TASK TO CARRY OUT:
Up to and including the line with "The solution contains", restate the records below word for word, beginning with their first line.

── THE DATA ──

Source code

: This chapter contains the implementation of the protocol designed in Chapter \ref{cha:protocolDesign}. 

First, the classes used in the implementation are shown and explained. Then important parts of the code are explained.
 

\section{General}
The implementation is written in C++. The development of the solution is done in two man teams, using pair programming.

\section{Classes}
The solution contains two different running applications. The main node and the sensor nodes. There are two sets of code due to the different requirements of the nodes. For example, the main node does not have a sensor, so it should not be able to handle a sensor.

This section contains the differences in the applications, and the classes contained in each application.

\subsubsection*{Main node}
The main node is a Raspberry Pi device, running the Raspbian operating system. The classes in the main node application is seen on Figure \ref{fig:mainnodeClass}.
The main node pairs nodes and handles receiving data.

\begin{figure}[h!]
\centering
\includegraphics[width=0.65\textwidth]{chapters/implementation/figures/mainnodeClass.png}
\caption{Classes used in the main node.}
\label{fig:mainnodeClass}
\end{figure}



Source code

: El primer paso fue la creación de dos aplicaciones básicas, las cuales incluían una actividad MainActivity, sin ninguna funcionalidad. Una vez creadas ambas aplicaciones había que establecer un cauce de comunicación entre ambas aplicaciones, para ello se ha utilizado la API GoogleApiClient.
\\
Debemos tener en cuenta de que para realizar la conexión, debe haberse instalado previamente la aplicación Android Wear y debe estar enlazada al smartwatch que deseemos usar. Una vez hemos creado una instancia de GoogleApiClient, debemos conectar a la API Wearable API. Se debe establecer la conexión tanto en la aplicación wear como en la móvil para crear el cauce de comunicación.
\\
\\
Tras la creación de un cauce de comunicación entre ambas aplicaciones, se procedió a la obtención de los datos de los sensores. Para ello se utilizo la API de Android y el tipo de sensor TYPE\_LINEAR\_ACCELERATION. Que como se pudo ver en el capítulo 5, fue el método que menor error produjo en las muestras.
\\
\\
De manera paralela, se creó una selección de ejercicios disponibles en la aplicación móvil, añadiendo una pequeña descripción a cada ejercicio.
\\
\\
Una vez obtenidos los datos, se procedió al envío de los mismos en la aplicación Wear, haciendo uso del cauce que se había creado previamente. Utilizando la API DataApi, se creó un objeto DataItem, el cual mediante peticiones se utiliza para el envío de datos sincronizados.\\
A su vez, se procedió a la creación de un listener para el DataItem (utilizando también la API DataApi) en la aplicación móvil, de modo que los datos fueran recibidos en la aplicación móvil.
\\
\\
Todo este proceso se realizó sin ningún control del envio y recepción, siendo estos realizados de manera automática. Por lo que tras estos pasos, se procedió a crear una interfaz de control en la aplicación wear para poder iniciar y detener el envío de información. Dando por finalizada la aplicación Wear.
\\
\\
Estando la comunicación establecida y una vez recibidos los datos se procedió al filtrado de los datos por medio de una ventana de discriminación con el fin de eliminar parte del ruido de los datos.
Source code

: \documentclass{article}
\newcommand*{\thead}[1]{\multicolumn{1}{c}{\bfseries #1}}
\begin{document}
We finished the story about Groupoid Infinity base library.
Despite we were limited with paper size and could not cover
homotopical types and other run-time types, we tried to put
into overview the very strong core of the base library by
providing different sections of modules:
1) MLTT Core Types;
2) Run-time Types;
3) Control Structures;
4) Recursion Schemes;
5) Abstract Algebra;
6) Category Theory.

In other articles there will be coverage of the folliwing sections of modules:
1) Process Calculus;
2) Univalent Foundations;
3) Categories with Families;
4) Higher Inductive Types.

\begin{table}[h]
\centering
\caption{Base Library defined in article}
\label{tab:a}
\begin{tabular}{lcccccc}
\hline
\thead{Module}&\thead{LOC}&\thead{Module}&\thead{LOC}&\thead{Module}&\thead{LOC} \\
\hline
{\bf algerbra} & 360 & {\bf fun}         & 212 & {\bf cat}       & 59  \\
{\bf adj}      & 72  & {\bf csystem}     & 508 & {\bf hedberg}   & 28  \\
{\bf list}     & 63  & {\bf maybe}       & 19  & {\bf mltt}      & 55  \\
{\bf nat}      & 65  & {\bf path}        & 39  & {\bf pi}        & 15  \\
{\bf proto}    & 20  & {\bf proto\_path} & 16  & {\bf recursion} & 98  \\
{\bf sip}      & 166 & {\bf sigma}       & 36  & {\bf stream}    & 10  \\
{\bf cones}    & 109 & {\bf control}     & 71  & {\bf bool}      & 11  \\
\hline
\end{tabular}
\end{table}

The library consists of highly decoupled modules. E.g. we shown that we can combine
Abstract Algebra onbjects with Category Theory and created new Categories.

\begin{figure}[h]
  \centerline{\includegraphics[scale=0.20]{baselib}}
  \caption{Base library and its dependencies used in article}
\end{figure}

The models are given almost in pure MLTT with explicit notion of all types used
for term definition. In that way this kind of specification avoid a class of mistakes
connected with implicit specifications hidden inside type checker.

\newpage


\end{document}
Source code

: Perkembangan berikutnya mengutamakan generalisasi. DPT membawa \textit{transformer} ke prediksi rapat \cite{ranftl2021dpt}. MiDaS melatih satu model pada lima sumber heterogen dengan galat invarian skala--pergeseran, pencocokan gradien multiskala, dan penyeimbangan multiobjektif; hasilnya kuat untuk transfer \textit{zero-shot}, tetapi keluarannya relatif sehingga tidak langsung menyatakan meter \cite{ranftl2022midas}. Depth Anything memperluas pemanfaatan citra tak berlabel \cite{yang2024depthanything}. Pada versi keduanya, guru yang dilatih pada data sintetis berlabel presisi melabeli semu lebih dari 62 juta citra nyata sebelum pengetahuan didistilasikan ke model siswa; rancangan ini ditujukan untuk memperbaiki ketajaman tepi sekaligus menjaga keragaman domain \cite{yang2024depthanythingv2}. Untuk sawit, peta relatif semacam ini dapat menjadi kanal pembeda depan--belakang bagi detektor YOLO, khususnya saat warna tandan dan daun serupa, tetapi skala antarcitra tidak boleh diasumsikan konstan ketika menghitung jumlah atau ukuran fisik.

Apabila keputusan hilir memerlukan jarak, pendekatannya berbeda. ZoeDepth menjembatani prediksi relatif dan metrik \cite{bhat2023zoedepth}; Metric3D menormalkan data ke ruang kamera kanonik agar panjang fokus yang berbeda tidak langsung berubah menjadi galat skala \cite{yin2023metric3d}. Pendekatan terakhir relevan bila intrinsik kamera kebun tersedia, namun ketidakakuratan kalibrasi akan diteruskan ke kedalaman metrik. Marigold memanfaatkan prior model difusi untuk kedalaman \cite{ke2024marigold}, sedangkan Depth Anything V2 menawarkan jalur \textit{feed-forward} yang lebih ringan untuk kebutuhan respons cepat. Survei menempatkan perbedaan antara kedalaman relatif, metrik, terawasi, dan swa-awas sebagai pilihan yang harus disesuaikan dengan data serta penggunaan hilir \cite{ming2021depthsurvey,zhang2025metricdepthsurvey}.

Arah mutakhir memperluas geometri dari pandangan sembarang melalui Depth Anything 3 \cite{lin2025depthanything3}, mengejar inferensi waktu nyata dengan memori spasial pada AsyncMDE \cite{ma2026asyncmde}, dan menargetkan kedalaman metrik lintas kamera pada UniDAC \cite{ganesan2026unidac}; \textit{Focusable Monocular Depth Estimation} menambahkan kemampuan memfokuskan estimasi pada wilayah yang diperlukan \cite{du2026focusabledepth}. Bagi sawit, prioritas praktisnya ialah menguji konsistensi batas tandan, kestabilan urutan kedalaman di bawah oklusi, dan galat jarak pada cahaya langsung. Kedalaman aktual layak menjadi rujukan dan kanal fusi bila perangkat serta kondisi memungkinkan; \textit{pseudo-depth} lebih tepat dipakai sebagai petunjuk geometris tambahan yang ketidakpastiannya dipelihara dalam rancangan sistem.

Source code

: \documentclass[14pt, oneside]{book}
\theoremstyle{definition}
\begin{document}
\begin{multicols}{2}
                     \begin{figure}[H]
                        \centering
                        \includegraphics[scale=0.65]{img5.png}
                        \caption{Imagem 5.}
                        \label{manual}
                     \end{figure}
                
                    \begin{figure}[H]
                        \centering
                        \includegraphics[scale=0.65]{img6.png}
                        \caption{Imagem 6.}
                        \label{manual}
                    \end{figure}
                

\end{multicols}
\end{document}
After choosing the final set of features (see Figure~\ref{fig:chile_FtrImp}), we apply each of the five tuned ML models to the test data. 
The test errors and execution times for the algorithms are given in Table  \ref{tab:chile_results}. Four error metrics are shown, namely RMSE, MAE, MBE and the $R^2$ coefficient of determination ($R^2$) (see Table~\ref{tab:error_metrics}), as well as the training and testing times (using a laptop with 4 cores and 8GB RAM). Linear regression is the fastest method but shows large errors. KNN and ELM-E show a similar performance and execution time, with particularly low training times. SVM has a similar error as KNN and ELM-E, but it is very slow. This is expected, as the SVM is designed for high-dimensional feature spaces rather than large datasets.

───

THE COMPLETED TASK:
Source code

: This chapter contains the implementation of the protocol designed in Chapter \ref{cha:protocolDesign}. 

First, the classes used in the implementation are shown and explained. Then important parts of the code are explained.
 

\section{General}
The implementation is written in C++. The development of the solution is done in two man teams, using pair programming.

\section{Classes}
The solution contains two different running applications. The main node and the sensor nodes. There are two sets of code due to the different requirements of the nodes. For example, the main node does not have a sensor, so it should not be able to handle a sensor.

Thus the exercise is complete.